Parallèlement, une autre bulle n’en finit pas de grossir et d’envahir la sphère médiatique : la bulle de « la crise de la dette ». La crise de la dette monopolise l’attention, parasite  le débat électoral et appauvrit la réflexion des « élites » politiques et syndicales. Car, dans le cadre des schémas de pensée classiques associés à notre société de croissance et de consommation, la gestion de cette crise renvoie désormais uniquement, en dernière approche, au dilemme qui tenaille les gouvernements de l’Union Européenne : comment relancer la croissance en adoptant des mesures d’austérité qui risquent au contraire d’entraîner une récession prolongée ? Aujourd’hui, pour quasiment tous les prétendants et en tout cas pour les deux favoris, la crise économique et sociale n’est pas reliée à la crise écologique. L’objectif commun est le retour à la croissance en comptant prioritairement sur une augmentation de l’offre et de la demande privée (compte tenu de la compression prétendument nécessaire des dépenses publiques). Le salut économique passe par la relance de la production industrielle et de la consommation, sans aucune interrogation sur leur nature. La crise de la dette, pourtant révélatrice de la faillite d’un système, risque  donc, paradoxalement, d’aggraver les méfaits du néolibéralisme ; elle provoque déjà  un effacement particulièrement inquiétant de la question environnementale à l’heure où un rapport de l’ONU (remis pour préparer le sommet de Rio+20) rappelle la nécessité et  l’urgence de changer de mode de développement. La problématique écologique qui avait commencé à émerger  ces dernières années disparaît à nouveau du discours politique dominant, il s’agit là d’une régression majeure qui risque de contaminer progressivement tous les acteurs de la vie économique et sociale.

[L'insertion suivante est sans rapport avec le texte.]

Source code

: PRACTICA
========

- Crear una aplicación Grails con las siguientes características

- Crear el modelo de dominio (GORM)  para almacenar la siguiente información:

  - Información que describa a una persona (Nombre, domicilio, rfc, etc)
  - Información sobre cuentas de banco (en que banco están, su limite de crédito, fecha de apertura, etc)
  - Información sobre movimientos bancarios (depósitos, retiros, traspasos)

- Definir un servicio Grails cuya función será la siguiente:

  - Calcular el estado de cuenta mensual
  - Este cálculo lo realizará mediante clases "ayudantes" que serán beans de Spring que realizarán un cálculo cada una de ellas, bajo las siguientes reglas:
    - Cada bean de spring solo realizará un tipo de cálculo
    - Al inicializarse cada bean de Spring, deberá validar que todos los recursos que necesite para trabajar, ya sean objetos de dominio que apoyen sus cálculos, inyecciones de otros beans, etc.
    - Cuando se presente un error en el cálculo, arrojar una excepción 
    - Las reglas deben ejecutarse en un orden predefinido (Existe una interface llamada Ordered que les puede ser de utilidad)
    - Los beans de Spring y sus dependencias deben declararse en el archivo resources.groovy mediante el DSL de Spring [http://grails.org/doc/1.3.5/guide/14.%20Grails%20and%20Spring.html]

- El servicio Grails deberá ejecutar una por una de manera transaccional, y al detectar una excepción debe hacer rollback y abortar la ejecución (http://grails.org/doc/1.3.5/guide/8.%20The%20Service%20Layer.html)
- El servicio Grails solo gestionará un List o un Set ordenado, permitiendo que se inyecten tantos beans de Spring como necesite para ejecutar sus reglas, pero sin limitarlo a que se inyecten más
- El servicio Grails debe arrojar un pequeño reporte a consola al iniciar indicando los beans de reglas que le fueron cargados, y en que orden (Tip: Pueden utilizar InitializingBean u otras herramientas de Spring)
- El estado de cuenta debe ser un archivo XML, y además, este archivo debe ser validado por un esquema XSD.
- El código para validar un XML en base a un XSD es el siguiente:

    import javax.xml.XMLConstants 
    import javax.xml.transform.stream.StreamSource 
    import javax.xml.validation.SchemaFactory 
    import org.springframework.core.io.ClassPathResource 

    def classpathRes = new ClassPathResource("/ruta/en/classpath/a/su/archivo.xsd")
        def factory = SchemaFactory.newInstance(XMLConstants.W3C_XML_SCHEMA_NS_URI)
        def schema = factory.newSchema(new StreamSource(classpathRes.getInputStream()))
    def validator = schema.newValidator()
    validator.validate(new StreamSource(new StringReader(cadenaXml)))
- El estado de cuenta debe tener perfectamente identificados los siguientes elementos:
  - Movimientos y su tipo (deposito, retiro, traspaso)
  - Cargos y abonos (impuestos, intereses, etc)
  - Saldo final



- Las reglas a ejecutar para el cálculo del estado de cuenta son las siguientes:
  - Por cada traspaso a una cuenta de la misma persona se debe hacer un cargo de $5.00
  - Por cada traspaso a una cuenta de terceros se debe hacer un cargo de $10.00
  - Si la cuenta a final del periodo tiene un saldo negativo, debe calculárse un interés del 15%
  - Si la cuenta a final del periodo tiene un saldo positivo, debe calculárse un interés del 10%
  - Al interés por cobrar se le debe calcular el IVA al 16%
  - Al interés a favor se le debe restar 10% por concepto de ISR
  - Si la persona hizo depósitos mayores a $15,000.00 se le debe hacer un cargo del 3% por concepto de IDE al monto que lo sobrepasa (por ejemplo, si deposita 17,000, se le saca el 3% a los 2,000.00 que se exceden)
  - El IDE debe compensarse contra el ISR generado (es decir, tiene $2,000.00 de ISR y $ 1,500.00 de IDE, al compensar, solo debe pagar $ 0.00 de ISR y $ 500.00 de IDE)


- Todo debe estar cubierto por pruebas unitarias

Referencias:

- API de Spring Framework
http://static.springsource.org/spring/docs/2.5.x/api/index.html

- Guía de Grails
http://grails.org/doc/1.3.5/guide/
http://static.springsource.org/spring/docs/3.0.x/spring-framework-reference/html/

Sans réflexion en amont sur le contenu du travail, sur la pertinence de la technologie ou du service mis en œuvre, la société de croissance impose un développement contraint qui instrumentalise et asservit  les travailleurs et les consommateurs. Si la richesse créée par les entreprises est la valeur de référence, le travail, même asservi , est considéré comme moral en tant que tel et quel que soit ce que l’on fait. Le piège et une certaine forme de totalitarisme se referme alors sur la société dans son ensemble qui ne peut plus que célébrer les créations d’emploi  ou déplorer les licenciements. La « fuite en avant » est la seule issue, il n’y a pas d’alternative !

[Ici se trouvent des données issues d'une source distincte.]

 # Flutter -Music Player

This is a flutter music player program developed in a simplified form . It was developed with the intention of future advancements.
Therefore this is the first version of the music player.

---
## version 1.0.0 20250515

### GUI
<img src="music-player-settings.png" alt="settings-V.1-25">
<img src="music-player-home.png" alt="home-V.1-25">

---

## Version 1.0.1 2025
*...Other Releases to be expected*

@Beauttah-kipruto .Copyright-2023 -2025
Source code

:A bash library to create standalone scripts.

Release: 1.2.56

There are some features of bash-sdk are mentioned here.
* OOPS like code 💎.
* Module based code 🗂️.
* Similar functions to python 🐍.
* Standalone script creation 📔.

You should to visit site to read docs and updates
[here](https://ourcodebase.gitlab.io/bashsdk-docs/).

L’actualité nous en fournit deux exemples édifiants :
-    Les élus et responsables politiques de tout bord applaudissent cette remarquable opération de propagande électorale sur la vente des rafales à l’Inde (même Jean-Luc Mélenchon !) sans aucune retenue , le discours est  simpliste : la haute technologie française en matière d’armement s’exporte et c’est bon pour l’emploi.  Tous les poncifs sont appelés à la rescousse et on laisse Olivier Dassault proclamer que c’est « la victoire de la France qui gagne et qui vole haut ». On vend des armes à l’étranger, on va pouvoir rentrer des devises, on va pouvoir faire tourner les entreprises d’armement et justifier le maintien d’un secteur pourvoyeur d’emplois, c’est là l’essentiel!
-    L’annonce d’une vague de licenciements sur le site de COFINOGA de Mérignac permet, à l’inverse, aux élus de la Communauté Urbaine de Bordeaux de s’apitoyer sur le sort des salariés concernés, la plupart du temps sans aucune mise en perspective : COFINOGA est pourtant une société spécialisée dans le crédit à la consommation notamment par le biais des fameux crédits « revolving » (crédits renouvelables) qui sont de véritables trappes pour faire tomber les ménages  aux revenus modestes dans le surendettement . Afficher une solidarité de façade est bien dérisoire et inutile quand il aurait fallu, préventivement, faire pression sur les banques afin d’interdire certaines activités et organiser la reconversion des collaborateurs impliqués.
Si la politique se borne à accompagner et à favoriser le développement de la technologie et des firmes, sans questionnement et sans projet collectif,  nous fabriquons des objets mais aussi, inéluctablement, des travailleurs aigris et isolés.
Dans cette période pré-électorale, nous sommes plus que jamais dans la manipulation de l’opinion et  les citoyens engagés doivent lutter contre l’idéologie ambiante et contre toutes les bulles médiatiques qui asphyxient le débat et réduisent le champ des possibles.